# Thread: Factor analysis, what type of data can I use?

1. ## Factor analysis, what type of data can I use?

Hello everyone,

I have a social science dataset composed of circa 40 variables.

The data types I am using are quite diverse. The variables I am using (briefly put) are: are age, gender, educational background(1-7 scale), 7 point perception scales measuring the degree of trust in institutions (likert scale like), and binary variables.

It is a given that I will need multivariate analysis, and I am looking at factor analysis methods. I know that the best method to use for binary vars is logistic regression, but for the non-binary ones, I would like to use factor analysis.

My worries currently are:

1) Can I use factor analysis for all types of data?
2) Can I use binary data in factor analysis?

Any feedback or insight is much appreciated.

Ramon

2. ## Re: Factor analysis, what type of data can I use?

I spent years working to figure out that answer Including lots of time here bothering people discussing it.

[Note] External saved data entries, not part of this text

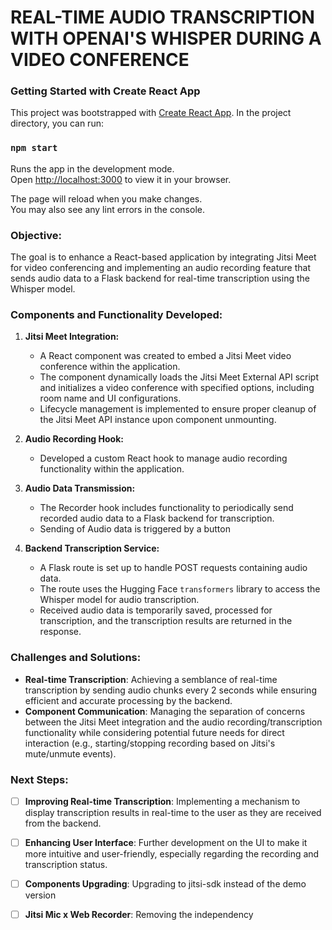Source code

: # REAL-TIME AUDIO TRANSCRIPTION WITH OPENAI'S WHISPER DURING A VIDEO CONFERENCE 

### Getting Started with Create React App

This project was bootstrapped with [Create React App](https://github.com/facebook/create-react-app).
In the project directory, you can run:

### `npm start`

Runs the app in the development mode.\
Open [http://localhost:3000](http://localhost:3000) to view it in your browser.

The page will reload when you make changes.\
You may also see any lint errors in the console.

### Objective:
The goal is to enhance a React-based application by integrating Jitsi Meet for video conferencing and implementing an audio recording feature that sends audio data to a Flask backend for real-time transcription using the Whisper model.

### Components and Functionality Developed:

1. **Jitsi Meet Integration:**
   - A React component was created to embed a Jitsi Meet video conference within the application.
   - The component dynamically loads the Jitsi Meet External API script and initializes a video conference with specified options, including room name and UI configurations.
   - Lifecycle management is implemented to ensure proper cleanup of the Jitsi Meet API instance upon component unmounting.

2. **Audio Recording Hook:**
   - Developed a custom React hook to manage audio recording functionality within the application.

3. **Audio Data Transmission:**
   - The Recorder hook includes functionality to periodically send recorded audio data to a Flask backend for transcription.
   - Sending of Audio data is triggered by a button
     
4. **Backend Transcription Service:**
   - A Flask route is set up to handle POST requests containing audio data.
   - The route uses the Hugging Face `transformers` library to access the Whisper model for audio transcription.
   - Received audio data is temporarily saved, processed for transcription, and the transcription results are returned in the response.


### Challenges and Solutions:
- **Real-time Transcription**: Achieving a semblance of real-time transcription by sending audio chunks every 2 seconds while ensuring efficient and accurate processing by the backend.
- **Component Communication**: Managing the separation of concerns between the Jitsi Meet integration and the audio recording/transcription functionality while considering potential future needs for direct interaction (e.g., starting/stopping recording based on Jitsi's mute/unmute events).

### Next Steps:
- [ ] **Improving Real-time Transcription**: Implementing a mechanism to display transcription results in real-time to the user as they are received from the backend.
- [ ] **Enhancing User Interface**: Further development on the UI to make it more intuitive and user-friendly, especially regarding the recording and transcription status.
- [ ] **Components Upgrading**: Upgrading to jitsi-sdk instead of the demo version
- [ ] **Jitsi Mic x Web Recorder**: Removing the independency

While I don't believe there is a concensus on this issue, in general I believe most feel that you can not use factor analysis with binary or categorical data (including probably likert scale which is formally ordinal normally) if you use the software defaults. That is because they use pearson's correlations in the correlation matrix EFA utilizes which assume interval data and will generate errors if the data is not interval.

The best option as far as I have been able to tell is to use polytomous correlations. SAS will do this with a macro, MPLUS will do it automatically (SPSS uses R to do this).

3. ## The Following User Says Thank You to noetsi For This Useful Post:

parsec2011 (07-02-2013)

4. ## Re: Factor analysis, what type of data can I use?

noetsi,

The polytomous correlation concept is new to me.
I have read about it and how to get it in R and will be using it in my research.

Thanks

5. ## Re: Factor analysis, what type of data can I use?

It was new to me before I took SEM courses two years ago. Its scary how much data I have run without knowing things like that

Good luck in your research. If you want some articles that review the EFA literature I can send you some. Of course, as always in research, different writers disagree on these issues, but they still might be useful if you have not worked a lot with EFA or CFA.

6. ## Re: Factor analysis, what type of data can I use?

Originally Posted by parsec2011
It is a given that I will need multivariate analysis, and I am looking at factor analysis methods. I know that the best method to use for binary vars is logistic regression, but for the non-binary ones, I would like to use factor analysis.
Logistic regression and factor analysis have completely different goals though. It isn't quite clear from your post what you're trying to substantively achieve with your analysis.

1) Can I use factor analysis for all types of data?
2) Can I use binary data in factor analysis?
There are quite flexible implementations for factor analysis nowadays, but like noetsi says you may not be able to use default settings (esp. in something like SPSS). I think by "polytomous correlation" noetsi means polychoric correlation though?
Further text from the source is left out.